# planted tank



## thinkgreen (Apr 2, 2004)

just bought a lot more plants, and rearranged everything.

what do you think?


----------



## guppy (Mar 7, 2004)

just curious how many fish do you have ? 2 angels 2 cardinals and an oto ? but other than that looks good for a start


----------



## thinkgreen (Apr 2, 2004)

*<`){{3{{{{<*


<`){{3{{{{< :

2 cardinals 
2 koi angels 
2 otos 
2 albino cats 
1 stingray pleco


----------



## litesky (Feb 9, 2004)

Are you planning to add more plants? Can you explain how you want your final tank to look like? IT's much better than how I started off.


----------



## thinkgreen (Apr 2, 2004)

up close.. it looks pretty much full..

the empty space is between my plants is my focal point 

and the empty space is where my waterfall filter falls into.. so i cant plant anything tall.. because of the current..

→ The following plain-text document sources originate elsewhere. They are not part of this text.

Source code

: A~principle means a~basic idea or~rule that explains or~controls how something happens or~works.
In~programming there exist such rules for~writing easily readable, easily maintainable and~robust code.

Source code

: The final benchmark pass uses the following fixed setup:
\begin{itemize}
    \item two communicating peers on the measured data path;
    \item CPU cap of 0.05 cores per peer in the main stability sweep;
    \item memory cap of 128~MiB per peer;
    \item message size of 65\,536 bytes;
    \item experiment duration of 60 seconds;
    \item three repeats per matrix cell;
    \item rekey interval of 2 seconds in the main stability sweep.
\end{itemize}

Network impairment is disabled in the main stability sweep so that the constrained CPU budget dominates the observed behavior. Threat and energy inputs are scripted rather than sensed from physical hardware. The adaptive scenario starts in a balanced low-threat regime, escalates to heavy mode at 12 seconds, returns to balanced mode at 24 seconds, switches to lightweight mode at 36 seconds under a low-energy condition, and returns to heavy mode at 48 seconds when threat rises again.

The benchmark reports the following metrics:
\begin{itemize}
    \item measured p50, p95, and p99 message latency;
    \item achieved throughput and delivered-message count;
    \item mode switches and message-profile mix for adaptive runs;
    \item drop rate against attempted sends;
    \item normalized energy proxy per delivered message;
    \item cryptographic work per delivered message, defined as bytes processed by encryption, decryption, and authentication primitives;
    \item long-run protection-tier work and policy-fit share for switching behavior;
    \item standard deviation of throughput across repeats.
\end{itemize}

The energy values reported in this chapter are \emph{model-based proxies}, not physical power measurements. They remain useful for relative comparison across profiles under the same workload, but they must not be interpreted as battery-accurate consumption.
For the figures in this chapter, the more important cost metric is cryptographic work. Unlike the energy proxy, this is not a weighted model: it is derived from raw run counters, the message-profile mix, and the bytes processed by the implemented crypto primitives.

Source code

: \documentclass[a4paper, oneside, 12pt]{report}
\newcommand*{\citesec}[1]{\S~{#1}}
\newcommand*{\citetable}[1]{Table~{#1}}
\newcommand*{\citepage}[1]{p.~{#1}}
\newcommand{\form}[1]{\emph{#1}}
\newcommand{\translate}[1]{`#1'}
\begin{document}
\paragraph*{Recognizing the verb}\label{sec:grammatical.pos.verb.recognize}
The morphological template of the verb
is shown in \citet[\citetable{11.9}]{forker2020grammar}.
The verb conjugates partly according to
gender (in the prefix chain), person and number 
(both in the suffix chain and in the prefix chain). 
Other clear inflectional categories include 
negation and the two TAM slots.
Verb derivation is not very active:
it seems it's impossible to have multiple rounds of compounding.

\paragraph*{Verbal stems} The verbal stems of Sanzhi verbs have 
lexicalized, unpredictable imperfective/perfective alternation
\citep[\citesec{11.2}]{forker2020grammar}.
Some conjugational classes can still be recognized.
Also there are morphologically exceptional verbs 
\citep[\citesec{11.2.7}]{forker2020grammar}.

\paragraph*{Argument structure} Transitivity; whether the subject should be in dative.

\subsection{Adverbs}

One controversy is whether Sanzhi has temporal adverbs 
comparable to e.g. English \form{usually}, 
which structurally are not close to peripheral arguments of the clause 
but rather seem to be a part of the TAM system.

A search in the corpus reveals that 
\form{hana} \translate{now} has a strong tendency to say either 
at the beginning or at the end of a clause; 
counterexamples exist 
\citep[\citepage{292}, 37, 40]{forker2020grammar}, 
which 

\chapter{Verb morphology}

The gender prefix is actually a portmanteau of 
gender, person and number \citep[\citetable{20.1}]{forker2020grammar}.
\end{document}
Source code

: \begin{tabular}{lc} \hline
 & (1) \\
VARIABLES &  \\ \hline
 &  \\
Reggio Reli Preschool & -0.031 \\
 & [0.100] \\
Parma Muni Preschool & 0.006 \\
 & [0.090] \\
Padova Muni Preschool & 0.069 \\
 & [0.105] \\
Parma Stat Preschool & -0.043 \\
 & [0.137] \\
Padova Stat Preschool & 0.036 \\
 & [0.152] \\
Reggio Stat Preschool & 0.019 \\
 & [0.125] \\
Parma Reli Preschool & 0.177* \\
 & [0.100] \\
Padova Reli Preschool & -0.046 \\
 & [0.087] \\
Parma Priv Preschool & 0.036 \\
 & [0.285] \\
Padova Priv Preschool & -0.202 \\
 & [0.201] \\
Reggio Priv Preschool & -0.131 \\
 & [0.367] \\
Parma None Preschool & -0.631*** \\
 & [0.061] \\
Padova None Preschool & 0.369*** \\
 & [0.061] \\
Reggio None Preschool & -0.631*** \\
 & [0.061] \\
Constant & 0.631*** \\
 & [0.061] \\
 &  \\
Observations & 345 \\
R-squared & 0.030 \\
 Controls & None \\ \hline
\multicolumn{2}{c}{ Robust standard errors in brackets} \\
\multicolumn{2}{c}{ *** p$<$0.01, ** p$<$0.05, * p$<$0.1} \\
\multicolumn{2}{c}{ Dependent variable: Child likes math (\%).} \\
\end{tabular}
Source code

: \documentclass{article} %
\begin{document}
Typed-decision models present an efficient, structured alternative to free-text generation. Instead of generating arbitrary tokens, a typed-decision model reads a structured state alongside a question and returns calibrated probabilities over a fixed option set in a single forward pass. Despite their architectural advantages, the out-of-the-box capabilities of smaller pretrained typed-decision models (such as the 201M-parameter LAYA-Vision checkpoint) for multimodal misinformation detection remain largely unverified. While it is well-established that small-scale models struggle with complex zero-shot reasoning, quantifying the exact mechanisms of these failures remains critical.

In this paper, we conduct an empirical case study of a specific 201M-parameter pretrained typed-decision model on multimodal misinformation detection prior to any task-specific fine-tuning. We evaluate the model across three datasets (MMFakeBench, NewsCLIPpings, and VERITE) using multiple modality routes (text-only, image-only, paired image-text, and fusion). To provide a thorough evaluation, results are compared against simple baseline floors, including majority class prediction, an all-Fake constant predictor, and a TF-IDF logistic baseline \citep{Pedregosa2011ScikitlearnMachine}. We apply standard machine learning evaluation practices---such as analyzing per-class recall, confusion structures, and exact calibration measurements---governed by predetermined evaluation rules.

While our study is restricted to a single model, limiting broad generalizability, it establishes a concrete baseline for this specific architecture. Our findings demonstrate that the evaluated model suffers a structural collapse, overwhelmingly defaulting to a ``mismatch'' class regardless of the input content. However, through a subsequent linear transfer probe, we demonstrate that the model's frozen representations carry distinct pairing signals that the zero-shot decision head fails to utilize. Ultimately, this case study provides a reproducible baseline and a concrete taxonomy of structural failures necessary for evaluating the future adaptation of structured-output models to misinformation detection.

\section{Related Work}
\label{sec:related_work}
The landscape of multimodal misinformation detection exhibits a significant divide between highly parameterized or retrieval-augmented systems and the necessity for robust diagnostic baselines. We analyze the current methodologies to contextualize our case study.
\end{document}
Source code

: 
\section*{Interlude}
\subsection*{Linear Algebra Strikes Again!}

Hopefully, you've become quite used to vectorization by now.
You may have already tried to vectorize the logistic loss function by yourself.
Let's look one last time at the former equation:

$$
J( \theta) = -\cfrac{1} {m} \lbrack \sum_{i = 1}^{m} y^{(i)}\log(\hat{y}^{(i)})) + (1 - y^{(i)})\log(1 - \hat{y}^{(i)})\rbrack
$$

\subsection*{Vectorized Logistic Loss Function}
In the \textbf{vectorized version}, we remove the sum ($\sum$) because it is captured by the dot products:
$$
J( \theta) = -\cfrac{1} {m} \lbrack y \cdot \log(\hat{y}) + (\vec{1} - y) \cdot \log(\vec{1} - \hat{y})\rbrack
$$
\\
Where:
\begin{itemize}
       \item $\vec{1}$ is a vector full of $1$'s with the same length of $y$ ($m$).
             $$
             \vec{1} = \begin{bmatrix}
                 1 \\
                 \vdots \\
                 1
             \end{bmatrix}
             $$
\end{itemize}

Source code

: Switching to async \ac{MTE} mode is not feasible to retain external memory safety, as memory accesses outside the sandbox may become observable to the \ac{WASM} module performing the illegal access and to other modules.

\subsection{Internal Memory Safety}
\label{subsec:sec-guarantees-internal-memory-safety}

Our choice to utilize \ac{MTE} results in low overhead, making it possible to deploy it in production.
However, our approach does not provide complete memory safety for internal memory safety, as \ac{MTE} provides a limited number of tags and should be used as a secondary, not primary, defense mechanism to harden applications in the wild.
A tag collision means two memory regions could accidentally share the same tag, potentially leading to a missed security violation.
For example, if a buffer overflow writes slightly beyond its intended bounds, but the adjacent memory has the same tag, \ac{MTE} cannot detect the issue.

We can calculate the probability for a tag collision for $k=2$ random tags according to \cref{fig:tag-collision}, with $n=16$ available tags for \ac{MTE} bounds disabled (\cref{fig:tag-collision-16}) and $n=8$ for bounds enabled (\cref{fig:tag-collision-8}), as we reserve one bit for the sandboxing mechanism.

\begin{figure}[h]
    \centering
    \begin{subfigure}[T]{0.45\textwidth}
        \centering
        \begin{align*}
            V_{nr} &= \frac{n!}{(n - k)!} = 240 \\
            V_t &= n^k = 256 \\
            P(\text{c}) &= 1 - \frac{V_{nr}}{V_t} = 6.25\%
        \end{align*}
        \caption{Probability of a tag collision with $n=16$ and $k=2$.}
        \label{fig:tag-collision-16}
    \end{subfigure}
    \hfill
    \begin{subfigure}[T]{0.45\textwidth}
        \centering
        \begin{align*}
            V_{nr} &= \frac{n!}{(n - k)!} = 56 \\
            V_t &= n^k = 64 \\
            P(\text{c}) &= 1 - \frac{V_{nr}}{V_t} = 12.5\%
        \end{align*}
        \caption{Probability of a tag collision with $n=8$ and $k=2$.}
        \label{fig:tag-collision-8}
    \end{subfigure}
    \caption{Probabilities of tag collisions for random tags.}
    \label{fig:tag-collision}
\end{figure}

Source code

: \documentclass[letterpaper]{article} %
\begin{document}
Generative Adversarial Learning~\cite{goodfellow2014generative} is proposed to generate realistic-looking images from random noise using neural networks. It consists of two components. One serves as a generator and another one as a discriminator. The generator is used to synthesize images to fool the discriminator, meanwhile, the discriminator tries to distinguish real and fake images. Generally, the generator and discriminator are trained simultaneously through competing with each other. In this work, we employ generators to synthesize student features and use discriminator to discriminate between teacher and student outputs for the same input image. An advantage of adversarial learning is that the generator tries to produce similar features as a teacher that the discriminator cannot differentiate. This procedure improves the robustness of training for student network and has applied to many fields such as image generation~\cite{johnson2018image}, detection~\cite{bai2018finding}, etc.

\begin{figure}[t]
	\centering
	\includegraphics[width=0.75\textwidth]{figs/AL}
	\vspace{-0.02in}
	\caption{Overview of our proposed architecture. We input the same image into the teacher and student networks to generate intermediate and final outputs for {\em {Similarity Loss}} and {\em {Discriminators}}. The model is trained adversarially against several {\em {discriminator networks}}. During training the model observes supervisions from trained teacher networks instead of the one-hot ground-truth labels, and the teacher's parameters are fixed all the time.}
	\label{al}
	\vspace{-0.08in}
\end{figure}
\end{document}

the plants are pretty much an 1nch apart or so.. plus the stones takes space.. waiting for the penny worts? to matt the gravel.. i hope! :shock:

the think is, some of the leaves are turning yellow..  man! :twisted:

heres a another pic.. with my stingray pleco..


----------



## aquoi (Mar 21, 2004)

Yellowing leaves means a lack of Potassium.
Potassium is much needed by plants during initial setup when they are acclimatising to the new environment. 
In Takashi Amano's tanks, ADA Brighty K (Potassium and anti-chlorine) is used from the start of any tank before any other ferts are added.


----------



## thinkgreen (Apr 2, 2004)

ok.. ive been dosing my tank with "plant gro - iron enriched" and im reading on the analysis part of the bottle and it says...  crap! no K! damnit! :twisted: whats a good brand that you can suggest? ada brighty k? i dont think we have that here :? .. what other additives do i need? HELP! gonna get them tomorrow.. asap!

thanks aquoi!


----------



## aquoi (Mar 21, 2004)

Seachem Fluorish Potassium is one.
Or you can dose KNO3 if you need nitrates as well.


----------



## thinkgreen (Apr 2, 2004)

K on initial setup only? or supplement it too? how often?

thx again!


----------



## aquoi (Mar 21, 2004)

I don't dose K by itself. I'm dosing KNO3 and the K is provided as well, which is usually enough. I think little overdoses of K is harmless as it does not contribute to algae growth as much as N and P.
Just follow the instructions on the bottle of whatever brand you get.
Maybe the other members can give some advice as well.

K is used from the start to the end.


----------



## Sir_BlackhOle (Jan 25, 2004)

Here is some great info to maybe help you out with dosing your tanks. Ask any questions you like here. 

http://atlas.csd.net/~cgadd/aqua/index.htm

http://users.ev1.net/~spituch/Chemicals/chemicals.html


----------